WORK INSTRUCTION » Reproduce every line that appears below, precisely and completely.

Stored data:
*** Begin section ***

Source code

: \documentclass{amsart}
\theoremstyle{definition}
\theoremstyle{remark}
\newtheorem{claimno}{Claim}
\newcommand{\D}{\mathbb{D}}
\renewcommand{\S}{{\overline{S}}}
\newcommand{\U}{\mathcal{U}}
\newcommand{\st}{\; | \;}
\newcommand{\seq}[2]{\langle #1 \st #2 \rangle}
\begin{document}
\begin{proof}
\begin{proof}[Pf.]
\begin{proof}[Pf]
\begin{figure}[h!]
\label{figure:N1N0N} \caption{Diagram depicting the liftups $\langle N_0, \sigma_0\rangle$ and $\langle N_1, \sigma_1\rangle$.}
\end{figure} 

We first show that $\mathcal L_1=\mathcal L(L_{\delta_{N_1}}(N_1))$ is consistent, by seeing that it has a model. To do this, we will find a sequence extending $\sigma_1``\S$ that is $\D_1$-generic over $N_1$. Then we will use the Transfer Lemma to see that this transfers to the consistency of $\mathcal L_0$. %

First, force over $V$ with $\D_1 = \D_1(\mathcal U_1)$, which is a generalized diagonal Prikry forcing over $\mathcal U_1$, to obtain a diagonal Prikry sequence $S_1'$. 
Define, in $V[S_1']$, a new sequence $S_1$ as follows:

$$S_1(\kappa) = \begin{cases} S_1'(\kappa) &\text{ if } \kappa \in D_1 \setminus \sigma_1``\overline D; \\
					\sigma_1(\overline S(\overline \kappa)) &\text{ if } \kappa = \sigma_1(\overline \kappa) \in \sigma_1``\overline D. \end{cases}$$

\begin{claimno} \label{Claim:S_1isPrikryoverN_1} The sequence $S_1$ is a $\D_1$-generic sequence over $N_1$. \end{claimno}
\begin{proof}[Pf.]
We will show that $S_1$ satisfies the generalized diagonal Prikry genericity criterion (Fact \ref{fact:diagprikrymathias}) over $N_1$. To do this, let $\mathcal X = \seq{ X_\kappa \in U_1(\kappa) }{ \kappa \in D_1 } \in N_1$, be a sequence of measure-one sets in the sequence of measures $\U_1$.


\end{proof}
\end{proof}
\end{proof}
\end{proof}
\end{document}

*** End section ***

RESULT FOR THIS TASK »
Source code

: \documentclass{amsart}
\theoremstyle{definition}
\theoremstyle{remark}
\newtheorem{claimno}{Claim}
\newcommand{\D}{\mathbb{D}}
\renewcommand{\S}{{\overline{S}}}
\newcommand{\U}{\mathcal{U}}
\newcommand{\st}{\; | \;}
\newcommand{\seq}[2]{\langle #1 \st #2 \rangle}
\begin{document}
\begin{proof}
\begin{proof}[Pf.]
\begin{proof}[Pf]
\begin{figure}[h!]
\label{figure:N1N0N} \caption{Diagram depicting the liftups $\langle N_0, \sigma_0\rangle$ and $\langle N_1, \sigma_1\rangle$.}
\end{figure} 

We first show that $\mathcal L_1=\mathcal L(L_{\delta_{N_1}}(N_1))$ is consistent, by seeing that it has a model. To do this, we will find a sequence extending $\sigma_1``\S$ that is $\D_1$-generic over $N_1$. Then we will use the Transfer Lemma to see that this transfers to the consistency of $\mathcal L_0$. %

First, force over $V$ with $\D_1 = \D_1(\mathcal U_1)$, which is a generalized diagonal Prikry forcing over $\mathcal U_1$, to obtain a diagonal Prikry sequence $S_1'$. 
Define, in $V[S_1']$, a new sequence $S_1$ as follows:

$$S_1(\kappa) = \begin{cases} S_1'(\kappa) &\text{ if } \kappa \in D_1 \setminus \sigma_1``\overline D; \\
					\sigma_1(\overline S(\overline \kappa)) &\text{ if } \kappa = \sigma_1(\overline \kappa) \in \sigma_1``\overline D. \end{cases}$$

\begin{claimno} \label{Claim:S_1isPrikryoverN_1} The sequence $S_1$ is a $\D_1$-generic sequence over $N_1$. \end{claimno}
\begin{proof}[Pf.]
We will show that $S_1$ satisfies the generalized diagonal Prikry genericity criterion (Fact \ref{fact:diagprikrymathias}) over $N_1$. To do this, let $\mathcal X = \seq{ X_\kappa \in U_1(\kappa) }{ \kappa \in D_1 } \in N_1$, be a sequence of measure-one sets in the sequence of measures $\U_1$.


\end{proof}
\end{proof}
\end{proof}
\end{proof}
\end{document}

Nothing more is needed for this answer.